# Wasserstrahl



## Deagl0r (14. September 2005)

Hallo leute,

ich habe beim stöbern zufällig ein mega starkes Bild gefunden und seit dem interessiere ich mich dafür wie ich sowas vielleicht mal selber machen kann.

Vielleicht kann mir ja einer von euch helfen. Ich habe einen link zugefügt der das Bild zeigt das ich meine. Ich interessiere mich jetzt dafür wie man einen so realistischen Blutstrahl hinbekommen kann... Sowohl aus der pistole in die tase als auch aus der tase wieder raus. Ich finde das Bild ist der Hammer und hoffe ihr könnt mir vielleicht helfen

Also, THX im vorraus

http://www.worth1000.com/entries/148500/148863HMol_w.jpg


----------



## AKrebs70 (14. September 2005)

Hallo!

Welches Bild? Hinter diesem link ist nix!

Axel


----------



## Deagl0r (14. September 2005)

Wat?

echt nicht?

.... so ein mist, bei mir funktioniert der link, habs eben ausprobiert...

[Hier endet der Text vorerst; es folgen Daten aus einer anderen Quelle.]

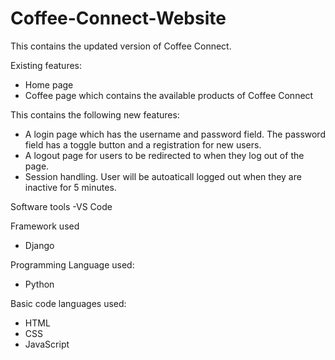 # Coffee-Connect-Website
This contains the updated version of Coffee Connect.

Existing features:
 - Home page
 - Coffee page which contains the available products of Coffee Connect

This contains the following new features:
 - A login page which has the username and password field. The password field has a toggle button and a registration for new users.
 - A logout page for users to be redirected to when they log out of the page.
 - Session handling. User will be autoaticall logged out when they are inactive for 5 minutes.

Software tools
 -VS Code

Framework used
 - Django

Programming Language used:
 - Python

Basic code languages used:
 - HTML
 - CSS
 - JavaScript
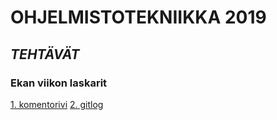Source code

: # **OHJELMISTOTEKNIIKKA 2019**

## *TEHTÄVÄT*

### **Ekan viikon laskarit**
[1. komentorivi](https://github.com/ellikiiski/ot-harjoitustyo/blob/master/laskarit/viikko1/komentorivi.txt)
[2. gitlog](https://github.com/ellikiiski/ot-harjoitustyo/blob/master/laskarit/viikko1/gitlog.txt)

Hmmmmm, aber ok, dann kommt hier 
der zweite versuch... sry


----------



## McAce (14. September 2005)

@AKrebs mit einem Downloadmanager gehts  

Das ist ganz einfach du nimmst einen Wassertrahl den du Fotografierst am besten vor einem
Hintergrund der deinem gewünschten ähnlich ist. Das erspart eine Menge fummelarbeit.
Fotografierst diesen setzt ihn in dein Bild ein und färbst den Wasserstrahl einfach Rot.

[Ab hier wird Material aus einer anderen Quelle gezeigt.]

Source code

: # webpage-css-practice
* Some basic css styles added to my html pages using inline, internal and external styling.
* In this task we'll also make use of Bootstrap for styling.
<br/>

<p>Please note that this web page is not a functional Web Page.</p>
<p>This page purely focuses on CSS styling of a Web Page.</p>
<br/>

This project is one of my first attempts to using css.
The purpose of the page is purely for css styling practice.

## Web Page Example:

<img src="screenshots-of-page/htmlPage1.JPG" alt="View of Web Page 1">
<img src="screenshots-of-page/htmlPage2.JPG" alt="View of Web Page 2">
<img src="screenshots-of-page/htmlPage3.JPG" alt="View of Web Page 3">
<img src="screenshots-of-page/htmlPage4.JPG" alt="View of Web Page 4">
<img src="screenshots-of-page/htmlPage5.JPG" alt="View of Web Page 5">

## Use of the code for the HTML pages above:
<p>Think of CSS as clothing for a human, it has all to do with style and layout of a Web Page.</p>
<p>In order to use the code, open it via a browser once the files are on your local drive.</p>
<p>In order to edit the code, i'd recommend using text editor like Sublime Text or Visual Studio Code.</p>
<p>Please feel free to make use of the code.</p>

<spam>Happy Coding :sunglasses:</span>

Oder du Fotografierst direkt eine rote Flüssigkeit die du zB aus einer Flasche laufen läßt
und passt diesen dann Farblich an.

Mehr steckt da nicht hinter, denn sowas komplett in PS zu machen dauert einfach zu lange und ist auch zu aufwendig.

McAce


----------



## Deagl0r (14. September 2005)

^^ wahrscheinlich hast du recht, das mit den fotografieren ist auch ne super idee für mein momentanes Bild reicht das auf jedenfall, also dafür THX.

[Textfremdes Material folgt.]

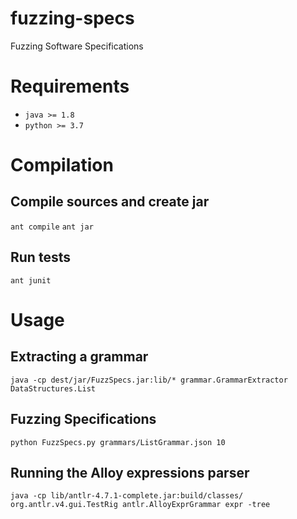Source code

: # fuzzing-specs
Fuzzing Software Specifications

# Requirements

* `java >= 1.8`
* `python >= 3.7`

# Compilation

## Compile sources and create jar

`ant compile`
`ant jar`

## Run tests
`ant junit`

# Usage

## Extracting a grammar

`java -cp dest/jar/FuzzSpecs.jar:lib/* grammar.GrammarExtractor DataStructures.List`

## Fuzzing Specifications

`python FuzzSpecs.py grammars/ListGrammar.json 10`

## Running the Alloy expressions parser
`java -cp lib/antlr-4.7.1-complete.jar:build/classes/ org.antlr.v4.gui.TestRig antlr.AlloyExprGrammar expr -tree`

Aber hast du (oder irgendwer anders) doch noch eine möglichkeit das nur mit PS zu machen? Ein tut wär natürlich am besten, oder zumindest ein denk anstoß in die richtige richtung...
Ich habe ein bisschen mit den Filtern rum gespielt und so, aber irgendwie sieht das bei mir immer alles sehr mies aus...

Also, wär super wenn ihr mir einen weg weisen könnt das nur mit PS zu bearbeiten


----------



## AKrebs70 (14. September 2005)

Hmmm!


> ...denn sowas komplett in PS zu machen dauert einfach zu lange und ist auch zu aufwendig.


 
Das im Anhang habe ich in weniger als 3 Minuten gemacht.


----------



## Deagl0r (14. September 2005)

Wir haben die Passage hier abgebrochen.